Catalytic Transformations of Pure Entangled States

TL;DR

This paper demonstrates that entanglement entropy fully characterizes the transformation of pure entangled states when entanglement catalysis is involved, extending its operational significance to the single-copy regime.

Contribution

It proves that entanglement entropy determines state transformations with entangled catalysts, bridging the gap between asymptotic and single-copy regimes.

Findings

Entanglement entropy characterizes state transformations with catalysts.

Operational meaning of entanglement entropy in single-copy regime.

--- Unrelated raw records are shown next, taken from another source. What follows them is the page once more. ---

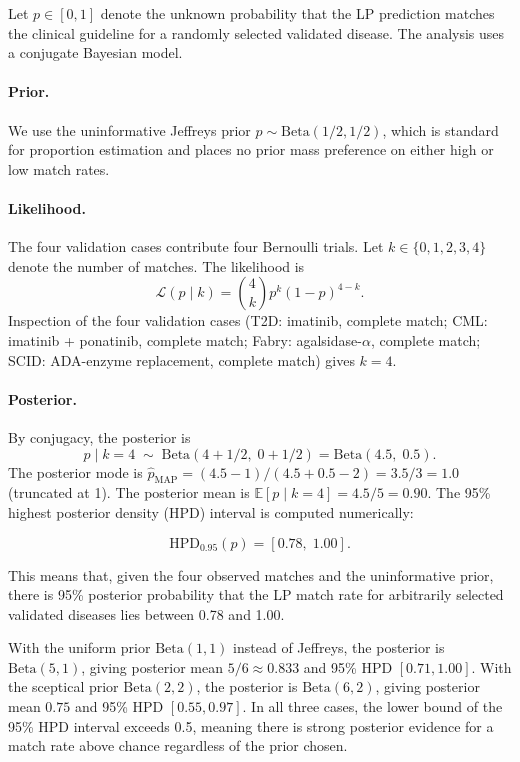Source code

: Let $p \in [0,1]$ denote the unknown probability that the LP prediction matches
the clinical guideline for a randomly selected validated disease.  The analysis
uses a conjugate Bayesian model.

\paragraph{Prior.}
We use the uninformative Jeffreys prior $p \sim \mathrm{Beta}(1/2, 1/2)$,
which is standard for proportion estimation and places no prior mass preference
on either high or low match rates.

\paragraph{Likelihood.}
The four validation cases contribute four Bernoulli trials.  Let
$k \in \{0,1,2,3,4\}$ denote the number of matches.  The likelihood is
\[
  \mathcal{L}(p \mid k) = \binom{4}{k} p^k (1-p)^{4-k}.
\]
Inspection of the four validation cases (T2D: imatinib, complete match;
CML: imatinib + ponatinib, complete match; Fabry: agalsidase-$\alpha$, complete
match; SCID: ADA-enzyme replacement, complete match) gives $k = 4$.

\paragraph{Posterior.}
By conjugacy, the posterior is
\begin{equation}
\label{eq:ch11-posterior}
  p \mid k=4 \;\sim\; \mathrm{Beta}(4 + 1/2,\; 0 + 1/2)
  = \mathrm{Beta}(4.5,\; 0.5).
\end{equation}
The posterior mode is $\hat{p}_{\mathrm{MAP}} = (4.5-1)/(4.5+0.5-2) = 3.5/3
= 1.0$ (truncated at 1).  The posterior mean is
$\mathbb{E}[p \mid k=4] = 4.5/5 = 0.90$.  The 95\% highest posterior density
(HPD) interval is computed numerically:

\begin{equation}
\label{eq:ch11-credible-interval}
  \mathrm{HPD}_{0.95}(p) = [0.78,\; 1.00].
\end{equation}

This means that, given the four observed matches and the uninformative prior,
there is 95\% posterior probability that the LP match rate for arbitrarily
selected validated diseases lies between 0.78 and 1.00.

\begin{remark}
With the uniform prior $\mathrm{Beta}(1,1)$ instead of Jeffreys, the posterior
is $\mathrm{Beta}(5,1)$, giving posterior mean $5/6 \approx 0.833$ and
95\% HPD $[0.71, 1.00]$.  With the sceptical prior $\mathrm{Beta}(2,2)$,
the posterior is $\mathrm{Beta}(6,2)$, giving posterior mean $0.75$ and
95\% HPD $[0.55, 0.97]$.  In all three cases, the lower bound of the 95\%
HPD interval exceeds 0.5, meaning there is strong posterior evidence for a
match rate above chance regardless of the prior chosen.
\end{remark}

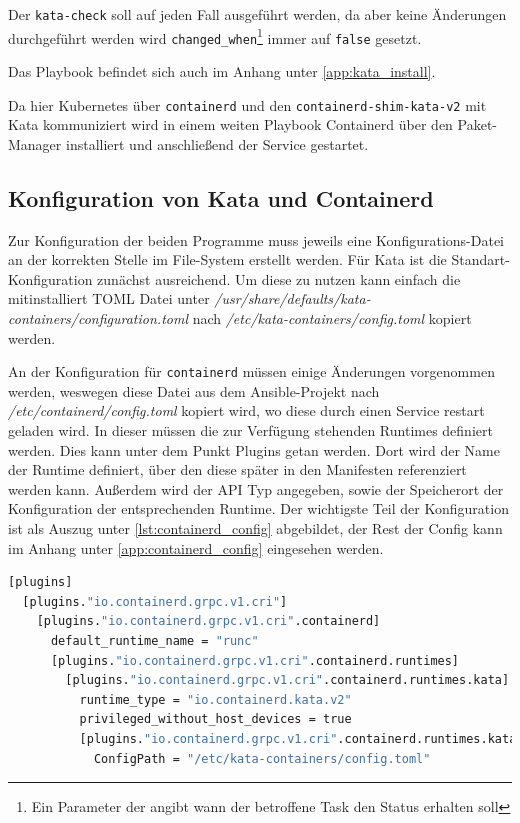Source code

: Der \texttt{kata-check} soll auf jeden Fall ausgeführt werden, da aber keine Änderungen durchgeführt werden wird \texttt{changed\_when}\footnote{Ein Parameter der angibt wann der betroffene Task den Status  erhalten soll} immer auf \texttt{false} gesetzt.

Das Playbook befindet sich auch im Anhang unter \ref{app:kata_install}.

Da hier Kubernetes über \texttt{containerd} und den \texttt{containerd-shim-kata-v2} mit Kata kommuniziert wird in einem weiten Playbook Containerd über den Paket-Manager installiert und anschließend der Service gestartet.


\subsection{Konfiguration von Kata und Containerd}
\label{ref:kata_config}

Zur Konfiguration der beiden Programme muss jeweils eine Konfigurations-Datei an der korrekten Stelle im File-System erstellt werden.
Für Kata ist die Standart-Konfiguration zunächst ausreichend. 
Um diese zu nutzen kann einfach die mitinstalliert \ac{TOML} Datei unter \textit{/usr/share/defaults/kata-containers/configuration.toml} nach \textit{/etc/kata-containers/config.toml} kopiert werden.

An der Konfiguration für \texttt{containerd} müssen einige Änderungen vorgenommen werden, weswegen diese Datei aus dem Ansible-Projekt nach \textit{/etc/containerd/config.toml} kopiert wird, wo diese durch einen Service restart geladen wird.
In dieser müssen die zur Verfügung stehenden Runtimes definiert werden.
Dies kann unter dem Punkt Plugins getan werden.
Dort wird der Name der Runtime definiert, über den diese später in den Manifesten referenziert werden kann.
Außerdem wird der \ac{API} Typ angegeben, sowie der Speicherort der Konfiguration der entsprechenden Runtime.
Der wichtigste Teil der Konfiguration ist als Auszug unter \ref{lst:containerd_config} abgebildet, der Rest der Config kann im Anhang unter \ref{app:containerd_config} eingesehen werden.

\begin{lstlisting}[language=bash, caption={/etc/contaienrd/config.toml}, label={lst:containerd_config}]
[plugins]
  [plugins."io.containerd.grpc.v1.cri"]
    [plugins."io.containerd.grpc.v1.cri".containerd]
      default_runtime_name = "runc"
      [plugins."io.containerd.grpc.v1.cri".containerd.runtimes]
        [plugins."io.containerd.grpc.v1.cri".containerd.runtimes.kata]
          runtime_type = "io.containerd.kata.v2"
          privileged_without_host_devices = true
          [plugins."io.containerd.grpc.v1.cri".containerd.runtimes.kata.options]
            ConfigPath = "/etc/kata-containers/config.toml"
\end{lstlisting}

Extension of entanglement theory to catalytic transformations.

Abstract

Quantum entanglement of pure states is usually quantified via the entanglement entropy, the von Neumann entropy of the reduced state. Entanglement entropy is closely related to entanglement distillation, a process for converting quantum states into singlets, which can then be used for various quantum technological tasks. The relation between entanglement entropy and entanglement distillation has been known only for the asymptotic setting, and the meaning of entanglement entropy in the single-copy regime has so far remained open. Here we close this gap by considering entanglement catalysis. We prove that entanglement entropy completely characterizes state transformations in the presence of entangled catalysts. Our results imply that entanglement entropy quantifies the amount of entanglement available in a bipartite pure state to be used for quantum information processing, giving asymptotic results an operational meaning also in the single-copy setup.